Occorre infatti al riguardo ricordare che il diritto di rivalsa dell’ente rappresenta un “preciso dovere del suo amministratore o comunque del funzionario che lo impersona, delle conseguenze della cui omissione egli sarebbe chiamato a rispondere personalmente, dovendo risarcire all’ente amministrato il ‘danno erariale’ corrispondente al mancato introito della rivalsa, che non venga diligentemente e tenacemente esercitata3.

La sentenza del Tribunale patavino afferma infatti l’obbligo per i c.d. parenti obbligati ─ individuati ai sensi dell’art. 433 del Codice Civile ─ di rimborsare tutte le spese “manicomiali”, “anticipate” da un popoloso Comune dell’hinterland, per la degenza in una struttura socio-assistenziale di un soggetto in stato di bisogno, nella quale il giovane era stato inserito su domanda dei genitori.

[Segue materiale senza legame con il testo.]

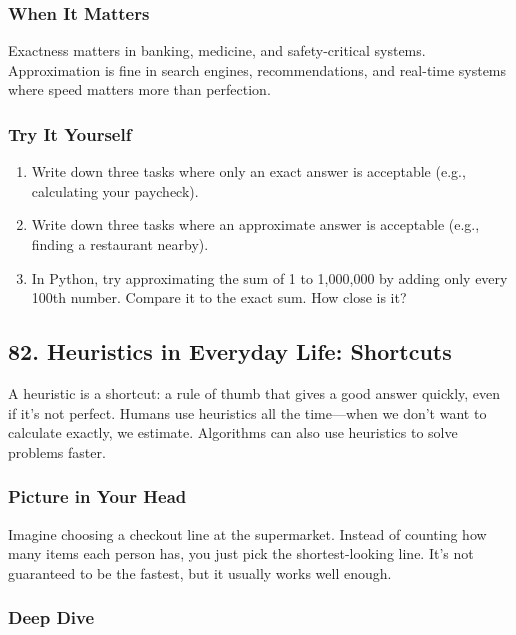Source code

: \documentclass[
  letterpaper,
  DIV=11,
  numbers=noendperiod]{scrreprt}
\providecommand{\tightlist}{%
  \setlength{\itemsep}{0pt}\setlength{\parskip}{0pt}}
\begin{document}
\subsubsection{When It Matters}\label{when-it-matters-79}

Exactness matters in banking, medicine, and safety-critical systems.
Approximation is fine in search engines, recommendations, and real-time
systems where speed matters more than perfection.

\subsubsection{Try It Yourself}\label{try-it-yourself-81}

\begin{enumerate}
\def\labelenumi{\arabic{enumi}.}
\tightlist
\item
  Write down three tasks where only an exact answer is acceptable (e.g.,
  calculating your paycheck).
\item
  Write down three tasks where an approximate answer is acceptable
  (e.g., finding a restaurant nearby).
\item
  In Python, try approximating the sum of 1 to 1,000,000 by adding only
  every 100th number. Compare it to the exact sum. How close is it?
\end{enumerate}

\subsection{82. Heuristics in Everyday Life:
Shortcuts}\label{heuristics-in-everyday-life-shortcuts}

A heuristic is a shortcut: a rule of thumb that gives a good answer
quickly, even if it's not perfect. Humans use heuristics all the
time---when we don't want to calculate exactly, we estimate. Algorithms
can also use heuristics to solve problems faster.

\subsubsection{Picture in Your Head}\label{picture-in-your-head-82}

Imagine choosing a checkout line at the supermarket. Instead of counting
how many items each person has, you just pick the shortest-looking line.
It's not guaranteed to be the fastest, but it usually works well enough.

\subsubsection{Deep Dive}\label{deep-dive-52}
\end{document}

Il Tribunale di merito ha accolto le richieste del Comune, disattendendo tutte le numerose e articolate eccezioni sollevate dai genitori del soggetto in stato di bisogno, che si riassumono brevemente di seguito:

  1. la c.d. azione di rivalsa potrebbe essere stata esercitata solo nei confronti dell’assistito e non anche nei confronti dei parenti obbligati;

  2. mancherebbero i criteri per determinare l’entità della compartecipazione dei parenti obbligati essendo stato annullato, ad opera della sentenza del T.A.R. Veneto n. 1785/99, l’art. 6 della deliberazione del Direttore Generale dell’U.L.S.S. 16 di Padova, che aveva stabilito l’entità delle quote a carico dei c.d. parenti obbligati nel caso i redditi dell’utente in stato di bisogno non fossero sufficienti per coprire la spesa per il ricovero ;

  3. varie disposizioni legislative (L. 833/1978, L. 328/2000, D. Lgs. 3 marzo 1998, n. 109, D. Lgs. 130/2000) avrebbero implicitamente abrogato l’art. 1 della Legge 3 dicembre 1931, n. 1580, prima dell’abrogazione espressa ad opera del richiamato art. 24 D.L. 25 giugno 2008, n. 112 convertito in legge, con modificazioni, dall’art. 1, comma 1, L. 6 agosto 2008, n. 133.

Il Tribunale di Padova ha motivato la propria decisione anzitutto in base al rilievo secondo cui l’art. 1, comma 3 Legge 3 dicembre 1931, n. 1580 prevedeva espressamente che, all’occorrenza, l’azione di rivalsa potesse essere esercitata, oltre che nei confronti del soggetto in stato di bisogno, anche nei confronti dei parenti obbligati, nell’ordine indicato dall’art. 433 del Codice Civile (ex art. 142 Codice Civile).

Il Tribunale di merito aderisce all’orientamento della Corte Cassazione4 secondo cui l’art. 1 della legge 3 dicembre 1931, n. 1580, è rimasto in vigore pur dopo l’emanazione della legge di riforma sanitaria 23 dicembre 1978, n. 833, ma limitatamente alle ipotesi – indubbiamente residuali, dato il principio di gratuità introdotto dalla riforma – di onerosità, per il beneficiario, delle prestazioni erogate dal servizio sanitario nazionale.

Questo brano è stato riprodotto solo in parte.